Every line in the data below that has the word "image" should be returned.

---------------

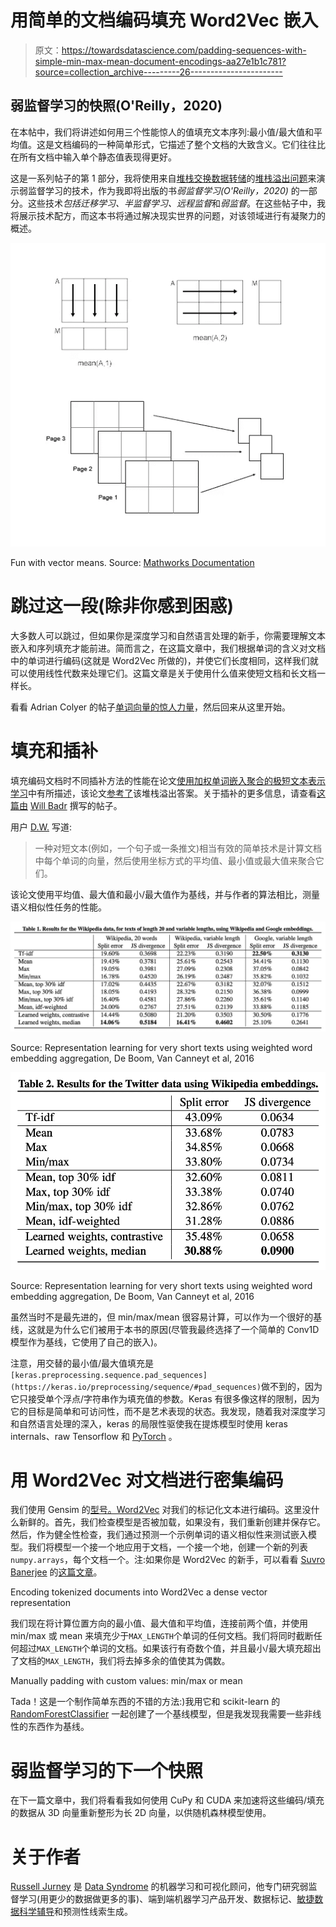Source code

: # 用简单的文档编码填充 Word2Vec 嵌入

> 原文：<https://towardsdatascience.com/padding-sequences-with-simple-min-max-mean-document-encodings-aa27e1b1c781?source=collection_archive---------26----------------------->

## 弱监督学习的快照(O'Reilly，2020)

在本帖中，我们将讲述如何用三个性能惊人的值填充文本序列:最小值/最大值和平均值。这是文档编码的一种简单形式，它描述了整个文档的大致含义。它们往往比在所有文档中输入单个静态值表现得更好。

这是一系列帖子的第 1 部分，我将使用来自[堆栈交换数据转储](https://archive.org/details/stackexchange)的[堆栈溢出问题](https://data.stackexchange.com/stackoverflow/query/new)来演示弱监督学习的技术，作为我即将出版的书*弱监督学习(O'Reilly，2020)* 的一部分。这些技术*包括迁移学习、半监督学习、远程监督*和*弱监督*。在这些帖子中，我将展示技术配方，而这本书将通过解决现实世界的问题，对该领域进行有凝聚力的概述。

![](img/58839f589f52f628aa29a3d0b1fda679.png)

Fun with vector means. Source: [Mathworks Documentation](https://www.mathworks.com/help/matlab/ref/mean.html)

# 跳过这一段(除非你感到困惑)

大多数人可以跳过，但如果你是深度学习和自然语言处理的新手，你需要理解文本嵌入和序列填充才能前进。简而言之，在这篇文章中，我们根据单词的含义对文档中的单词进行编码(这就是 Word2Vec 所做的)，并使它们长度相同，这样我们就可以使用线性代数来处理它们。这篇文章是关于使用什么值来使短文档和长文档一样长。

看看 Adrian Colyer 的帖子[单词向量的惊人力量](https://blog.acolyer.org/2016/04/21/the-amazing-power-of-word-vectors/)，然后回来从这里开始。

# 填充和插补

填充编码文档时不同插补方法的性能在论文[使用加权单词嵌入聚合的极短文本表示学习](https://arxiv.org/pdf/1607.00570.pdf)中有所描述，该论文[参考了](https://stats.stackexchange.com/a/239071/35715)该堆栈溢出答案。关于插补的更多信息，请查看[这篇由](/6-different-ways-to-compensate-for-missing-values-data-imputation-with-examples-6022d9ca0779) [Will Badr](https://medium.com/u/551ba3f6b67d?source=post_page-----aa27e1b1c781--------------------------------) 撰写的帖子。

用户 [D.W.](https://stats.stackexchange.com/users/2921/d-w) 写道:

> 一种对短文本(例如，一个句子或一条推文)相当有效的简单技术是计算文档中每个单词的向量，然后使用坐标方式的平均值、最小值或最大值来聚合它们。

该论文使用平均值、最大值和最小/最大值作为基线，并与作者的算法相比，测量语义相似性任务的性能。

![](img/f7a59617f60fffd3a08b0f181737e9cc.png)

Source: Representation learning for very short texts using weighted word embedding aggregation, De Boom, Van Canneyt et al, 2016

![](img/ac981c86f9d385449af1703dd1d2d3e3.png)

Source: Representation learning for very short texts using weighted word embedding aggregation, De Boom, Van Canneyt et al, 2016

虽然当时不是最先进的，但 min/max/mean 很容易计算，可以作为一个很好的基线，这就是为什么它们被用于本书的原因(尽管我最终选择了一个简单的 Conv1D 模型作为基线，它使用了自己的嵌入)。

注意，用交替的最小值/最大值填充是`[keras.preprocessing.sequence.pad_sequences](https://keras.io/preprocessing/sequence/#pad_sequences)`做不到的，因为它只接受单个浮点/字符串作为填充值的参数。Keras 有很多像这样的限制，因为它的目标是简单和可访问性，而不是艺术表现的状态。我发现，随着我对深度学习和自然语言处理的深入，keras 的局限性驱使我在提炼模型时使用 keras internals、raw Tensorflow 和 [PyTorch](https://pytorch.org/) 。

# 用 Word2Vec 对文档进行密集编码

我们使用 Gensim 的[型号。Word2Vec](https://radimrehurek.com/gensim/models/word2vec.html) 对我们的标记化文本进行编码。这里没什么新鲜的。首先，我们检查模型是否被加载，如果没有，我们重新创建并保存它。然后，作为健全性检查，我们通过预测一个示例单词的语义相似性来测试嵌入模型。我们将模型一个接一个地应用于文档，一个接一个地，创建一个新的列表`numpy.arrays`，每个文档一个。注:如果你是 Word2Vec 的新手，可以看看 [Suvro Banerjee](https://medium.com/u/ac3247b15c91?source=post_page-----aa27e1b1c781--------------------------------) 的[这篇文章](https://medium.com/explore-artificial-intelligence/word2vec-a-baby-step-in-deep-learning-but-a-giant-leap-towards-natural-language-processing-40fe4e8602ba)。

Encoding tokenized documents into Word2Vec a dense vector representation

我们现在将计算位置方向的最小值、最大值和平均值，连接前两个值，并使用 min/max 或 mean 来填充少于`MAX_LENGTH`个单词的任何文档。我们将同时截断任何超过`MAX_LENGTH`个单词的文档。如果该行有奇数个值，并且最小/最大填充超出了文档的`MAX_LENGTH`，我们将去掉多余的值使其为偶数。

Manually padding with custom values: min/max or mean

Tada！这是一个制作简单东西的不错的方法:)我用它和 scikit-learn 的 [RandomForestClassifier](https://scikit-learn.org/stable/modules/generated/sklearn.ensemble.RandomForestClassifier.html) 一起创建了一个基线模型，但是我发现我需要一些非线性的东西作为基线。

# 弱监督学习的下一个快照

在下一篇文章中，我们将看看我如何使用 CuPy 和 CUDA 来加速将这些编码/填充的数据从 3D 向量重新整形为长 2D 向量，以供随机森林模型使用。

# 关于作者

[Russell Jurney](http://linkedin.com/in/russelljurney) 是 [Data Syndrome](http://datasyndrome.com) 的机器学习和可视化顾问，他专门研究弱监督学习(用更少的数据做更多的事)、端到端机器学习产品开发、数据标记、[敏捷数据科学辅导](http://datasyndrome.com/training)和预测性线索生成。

---------------

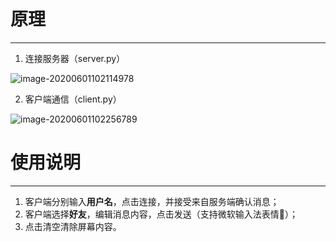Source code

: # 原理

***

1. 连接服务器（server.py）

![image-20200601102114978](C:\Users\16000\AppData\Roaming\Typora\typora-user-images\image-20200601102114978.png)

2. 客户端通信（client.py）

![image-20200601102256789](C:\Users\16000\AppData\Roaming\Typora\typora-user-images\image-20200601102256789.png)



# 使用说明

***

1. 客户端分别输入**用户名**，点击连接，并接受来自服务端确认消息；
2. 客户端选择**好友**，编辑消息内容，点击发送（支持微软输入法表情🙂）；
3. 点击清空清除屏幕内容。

---------------

- [Solution for this task]:
![image-20200601102114978](C:\Users\16000\AppData\Roaming\Typora\typora-user-images\image-20200601102114978.png)
![image-20200601102256789](C:\Users\16000\AppData\Roaming\Typora\typora-user-images\image-20200601102256789.png)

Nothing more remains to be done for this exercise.